Hello folks, In this article, We will see how to filter log entries based on the date range. Generally, You can check log files using the cat command but, there is a large number of entries in system log files, It is hard to check through the cat command. We can filter log files on date range using commands like journalctl, grep, sed and awk. We will be discussing all of them in detail below:
Filter Log Entries Based on Date Range
Let’s now look at filtering log entries based on the date-range using multiple different methods.
1. journalctl
Journalctl command is used to query the system journal. Using this command along with some parameters will show us the log file entries by date range. Open a terminal by pressing Ctrl+Alt+T and execute the following command:
journalctl
If we use journalctl without parameters, It will show all the entries from starting. To check the entries from last two days, Execute the following command:
journalctl --since "2 days ago"
--since and --until option is used to specify the starting and ending date respectively. If you want to check entries for a specific date range, Execute the following command:
journalctl --since "yyyy-mm-dd hh:mm" --until "yyyy-mm-dd hh:mm"

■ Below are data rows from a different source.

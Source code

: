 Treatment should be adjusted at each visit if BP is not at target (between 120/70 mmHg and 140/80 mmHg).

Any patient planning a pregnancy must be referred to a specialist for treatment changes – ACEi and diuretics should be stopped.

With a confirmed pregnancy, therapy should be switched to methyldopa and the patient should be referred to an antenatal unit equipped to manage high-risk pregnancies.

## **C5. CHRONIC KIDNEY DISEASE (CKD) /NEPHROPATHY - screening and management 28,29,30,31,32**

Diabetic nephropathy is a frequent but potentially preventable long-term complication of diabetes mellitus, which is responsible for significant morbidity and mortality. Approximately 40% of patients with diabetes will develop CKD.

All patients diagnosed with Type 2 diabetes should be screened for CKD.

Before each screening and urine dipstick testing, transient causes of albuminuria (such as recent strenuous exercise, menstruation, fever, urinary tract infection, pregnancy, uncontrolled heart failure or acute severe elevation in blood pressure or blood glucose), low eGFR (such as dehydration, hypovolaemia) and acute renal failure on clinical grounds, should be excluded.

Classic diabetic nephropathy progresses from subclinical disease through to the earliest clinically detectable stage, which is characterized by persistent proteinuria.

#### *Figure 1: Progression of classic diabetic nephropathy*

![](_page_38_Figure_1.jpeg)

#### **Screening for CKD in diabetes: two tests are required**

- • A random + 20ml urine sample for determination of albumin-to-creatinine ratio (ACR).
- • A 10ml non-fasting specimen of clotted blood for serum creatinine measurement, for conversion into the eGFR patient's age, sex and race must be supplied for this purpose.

journalctl --since "2022-02-18" --until "2022-02-21 04:00"
2. awk command
Awk is a very powerful command used for data manipulation, text retrieval and processing. To filter log entries by date, Execute the following command:
sudo awk -vDate=`date -d’now-2 hours’ +[%d/%b/%Y:%H:%M:%S` ‘ { if ($4 > Date) print Date FS $4}’ /home/sid/.cache/protonvpn/logs/protonvpn.log
-v is used to assign value to variables, For Example as shown below, Date and Date2 are the two variables which indicate the two date ranges. To filter log entries for a specified date range, Execute the following command:
sudo awk -vDate=`date -d 'YYYY-MM-DD' +[%d/%b/%Y:%H:%M:%S` -vDate2='date -d 'YYYY-MM-DD' +[%d/%b/%Y:%H:%M:%S' ' { if ($4 > Date && $4 < Date2) print $0}' <file_name.log>
sudo awk -vDate=`date -d '2022-02-17' +[%d/%b/%Y:%H:%M:%S` -vDate2='date -d'2022-02-26' +[%d/%b/%Y:%H:%M:%S' ' { if ($4 > Date && $4 < Date2) print $0}' /home/sid/.cache/protonvpn/logs/protonvpn.log
3. grep command
grep is a popular and most commonly used command to print lines based on patterns. -E is used to interpret patterns as regular expressions. Execute the following command to filter log entries by date:
sudo grep -E "pattern" <file_name.log>
sudo grep -E "2022-02-19" protonvpn.log
To filter log entries for specified date range, Execute the following command:
sudo grep -E "pattern1 | pattern2" <file_name.log>
sudo grep -E "2022-02-19 | 2022-02-21" protonvpn.log
4. sed command
sed is another command similar to grep command but more efficient. It is used to filter and transform text. Let’s see how to filter log entries using sed command. Execute the following command to get entries between specified dates:
sed -n '/pattern1/,/pattern2/p' <file_name.log>
sudo sed -n '/2022-02-19/,/2022-02-21/p' protonvpn.log
To know more about these commands, You can refer to the official manpages.To open a manpage, Open a terminal and enter man followed by the command name, For example,
man sed
Conclusion
So, We discussed how to filter log entries based on a particular date/time or between dates. We discussed many commands, all are easy to use, even for beginners. I hope it works for you. Thank you for reading!